Aug. 31 ~ Only 73dF for a low. No morning low clouds means a fast start to the heat. Lots of Red Saddlebags still, several dozen just in yard, and they are everywhere you look. Snout (butterfly) are also numerous, I saw a hundred in the yard yesterday, today going to town and back several hundred. A few more hummers today, after a week of very very few. Ruby-throats are showing up. I saw 5 at once, haven't seen an Black-chin in a week now. Still a few imm. Black-chins around, but Rubies are the more numerous hummer here now. They should build for a couple weeks from now until the first good front of fall in mid-September.

First couple hours had a Yellow Warbler, Gnatcatcher, and a couple Dickcissel go through southbound. Summer Tanager did some quiet singing. Roadrunner was around the house. There is a break in the sear progged for next week, with low-end rain chances and easterly winds for 5 days or so starting Saturday with easterlies, and Monday with maybe rain chances. Then some are looking bullish on real rain the next weekend. All this could mean some fall migrant birds might get knocked down, said the eternal optimist birder.

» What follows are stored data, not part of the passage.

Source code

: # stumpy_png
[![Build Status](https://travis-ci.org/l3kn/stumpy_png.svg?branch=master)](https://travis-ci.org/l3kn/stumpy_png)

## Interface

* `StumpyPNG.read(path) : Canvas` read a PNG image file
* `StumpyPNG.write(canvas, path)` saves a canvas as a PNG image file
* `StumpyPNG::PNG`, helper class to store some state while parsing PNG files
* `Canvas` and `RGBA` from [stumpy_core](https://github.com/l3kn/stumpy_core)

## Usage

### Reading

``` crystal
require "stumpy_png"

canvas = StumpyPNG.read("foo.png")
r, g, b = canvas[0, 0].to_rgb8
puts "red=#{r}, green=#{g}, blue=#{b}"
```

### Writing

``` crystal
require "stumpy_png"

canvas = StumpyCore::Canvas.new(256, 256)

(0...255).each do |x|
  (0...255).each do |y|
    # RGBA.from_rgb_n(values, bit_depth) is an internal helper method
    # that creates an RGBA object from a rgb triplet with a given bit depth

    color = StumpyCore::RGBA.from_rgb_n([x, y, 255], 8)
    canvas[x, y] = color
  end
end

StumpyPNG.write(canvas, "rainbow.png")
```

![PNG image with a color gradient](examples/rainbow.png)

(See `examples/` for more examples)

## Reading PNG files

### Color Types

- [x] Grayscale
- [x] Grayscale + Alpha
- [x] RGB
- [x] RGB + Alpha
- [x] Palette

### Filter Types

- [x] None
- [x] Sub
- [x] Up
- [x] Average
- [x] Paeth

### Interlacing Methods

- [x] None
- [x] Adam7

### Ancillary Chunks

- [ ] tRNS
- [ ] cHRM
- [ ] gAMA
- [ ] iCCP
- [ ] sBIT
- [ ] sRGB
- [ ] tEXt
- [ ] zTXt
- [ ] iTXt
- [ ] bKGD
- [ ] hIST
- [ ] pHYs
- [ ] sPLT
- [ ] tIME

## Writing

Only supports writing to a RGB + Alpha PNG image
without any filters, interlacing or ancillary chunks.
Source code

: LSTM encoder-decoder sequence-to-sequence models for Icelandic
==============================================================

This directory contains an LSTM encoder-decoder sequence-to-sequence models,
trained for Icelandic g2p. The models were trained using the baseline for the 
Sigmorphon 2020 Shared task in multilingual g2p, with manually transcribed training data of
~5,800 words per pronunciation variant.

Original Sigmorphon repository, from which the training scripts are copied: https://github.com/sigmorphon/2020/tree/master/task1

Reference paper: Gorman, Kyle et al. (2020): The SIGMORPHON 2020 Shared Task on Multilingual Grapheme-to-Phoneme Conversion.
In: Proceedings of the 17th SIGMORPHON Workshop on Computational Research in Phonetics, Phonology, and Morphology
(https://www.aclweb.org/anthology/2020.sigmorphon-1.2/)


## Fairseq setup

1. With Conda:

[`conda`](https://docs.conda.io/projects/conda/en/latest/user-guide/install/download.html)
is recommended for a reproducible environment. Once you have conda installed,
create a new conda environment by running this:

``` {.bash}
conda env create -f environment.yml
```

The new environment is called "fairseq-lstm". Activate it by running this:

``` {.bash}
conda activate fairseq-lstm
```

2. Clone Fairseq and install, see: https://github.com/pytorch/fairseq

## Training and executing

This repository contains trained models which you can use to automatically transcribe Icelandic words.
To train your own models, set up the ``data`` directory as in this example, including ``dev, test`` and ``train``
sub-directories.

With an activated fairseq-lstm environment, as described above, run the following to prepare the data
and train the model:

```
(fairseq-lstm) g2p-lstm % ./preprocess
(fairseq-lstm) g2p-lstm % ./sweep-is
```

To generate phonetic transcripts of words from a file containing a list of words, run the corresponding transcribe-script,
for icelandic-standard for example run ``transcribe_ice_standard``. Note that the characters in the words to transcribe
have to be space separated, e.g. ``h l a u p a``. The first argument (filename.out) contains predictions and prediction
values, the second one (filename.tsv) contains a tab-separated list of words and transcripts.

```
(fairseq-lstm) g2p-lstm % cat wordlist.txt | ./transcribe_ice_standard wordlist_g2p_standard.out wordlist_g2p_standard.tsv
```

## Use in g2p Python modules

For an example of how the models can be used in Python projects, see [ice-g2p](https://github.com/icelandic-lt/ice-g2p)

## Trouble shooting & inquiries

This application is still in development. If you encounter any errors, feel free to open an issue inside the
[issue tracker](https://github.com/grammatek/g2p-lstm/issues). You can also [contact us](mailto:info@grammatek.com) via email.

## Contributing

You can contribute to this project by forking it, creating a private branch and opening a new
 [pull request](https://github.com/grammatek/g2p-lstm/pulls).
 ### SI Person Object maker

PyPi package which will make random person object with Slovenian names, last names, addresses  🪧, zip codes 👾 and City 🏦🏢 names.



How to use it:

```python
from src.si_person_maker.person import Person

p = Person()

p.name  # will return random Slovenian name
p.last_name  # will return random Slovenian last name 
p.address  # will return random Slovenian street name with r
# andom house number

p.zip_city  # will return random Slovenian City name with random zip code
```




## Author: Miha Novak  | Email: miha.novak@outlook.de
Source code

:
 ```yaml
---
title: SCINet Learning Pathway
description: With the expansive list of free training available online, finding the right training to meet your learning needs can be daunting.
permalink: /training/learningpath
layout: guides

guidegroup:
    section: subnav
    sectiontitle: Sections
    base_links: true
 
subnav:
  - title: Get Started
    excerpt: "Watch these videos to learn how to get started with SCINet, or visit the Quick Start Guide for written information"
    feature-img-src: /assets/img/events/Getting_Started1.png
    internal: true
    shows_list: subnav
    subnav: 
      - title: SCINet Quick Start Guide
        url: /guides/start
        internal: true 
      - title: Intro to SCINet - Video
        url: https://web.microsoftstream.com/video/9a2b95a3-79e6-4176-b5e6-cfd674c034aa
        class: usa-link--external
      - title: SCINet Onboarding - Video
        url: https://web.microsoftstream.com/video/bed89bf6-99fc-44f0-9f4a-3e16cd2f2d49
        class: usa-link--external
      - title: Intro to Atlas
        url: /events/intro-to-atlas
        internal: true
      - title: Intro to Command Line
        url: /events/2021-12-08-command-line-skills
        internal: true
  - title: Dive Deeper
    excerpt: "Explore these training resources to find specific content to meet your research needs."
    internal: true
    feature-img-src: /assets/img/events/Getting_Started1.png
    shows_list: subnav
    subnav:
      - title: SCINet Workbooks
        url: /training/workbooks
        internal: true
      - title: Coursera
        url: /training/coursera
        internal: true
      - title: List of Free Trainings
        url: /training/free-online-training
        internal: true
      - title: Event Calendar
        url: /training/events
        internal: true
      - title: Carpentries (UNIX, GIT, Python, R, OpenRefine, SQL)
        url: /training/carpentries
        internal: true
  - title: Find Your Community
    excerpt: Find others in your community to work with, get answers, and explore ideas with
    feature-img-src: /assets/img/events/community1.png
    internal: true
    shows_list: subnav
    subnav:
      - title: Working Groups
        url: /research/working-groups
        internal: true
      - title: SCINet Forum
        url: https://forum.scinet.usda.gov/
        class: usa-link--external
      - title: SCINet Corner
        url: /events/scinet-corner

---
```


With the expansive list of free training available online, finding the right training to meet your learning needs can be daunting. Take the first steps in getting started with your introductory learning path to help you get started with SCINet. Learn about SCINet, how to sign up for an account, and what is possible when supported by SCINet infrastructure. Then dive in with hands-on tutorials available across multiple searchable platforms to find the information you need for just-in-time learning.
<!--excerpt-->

Town run had about nothing of interest in birds. Inca Dove and best, 3 Chicken Fajita Tacos, both at Rosie's Taco trailer. Don't know what kind of chickens they were. But they were good ones. The park had 3 Yellow Warbler and one greenie imm. Painted Bunting, Green Heron still there, a Common Grackle might be one of the family that nested. Best were a couple butterflies, a Southern Broken-Dash and finally my FOY Clouded skipper. In dragons, a couple Red-tailed Pennant, Wandering Glider, both common Saddlebags, Green Darner, Blue Dashers, Black, Swift, and Checkered Setwing, and one Orange-striped Threadtail.

The pond is drying up fast. Good thing they dredged it last time it was dry. Several feet of mud on the shores visible now, water lillies laying on it. The park was devoid of the usual Labor Day crowd of campers due to the lack of water and it being stagnant now. Quiet for a holiday weekend, quite nice to me. A couple other butterflies were a Common Checkered-Skipper at the Sabinal Cyn. Museum as well as a Mournful Duskywing. Four new-for-the-month species on last day of month is awesomeness. No Hackberry Emperors all year though, what the heck is going on?

Little Creek Larry said he had Blue-winged Teal on Little Creek on Wed. the 29th. He also said he has some small white egrets (not Great) there, which means either Snowy or white (imm.) Little Blue Heron. They are very similar in general appearance.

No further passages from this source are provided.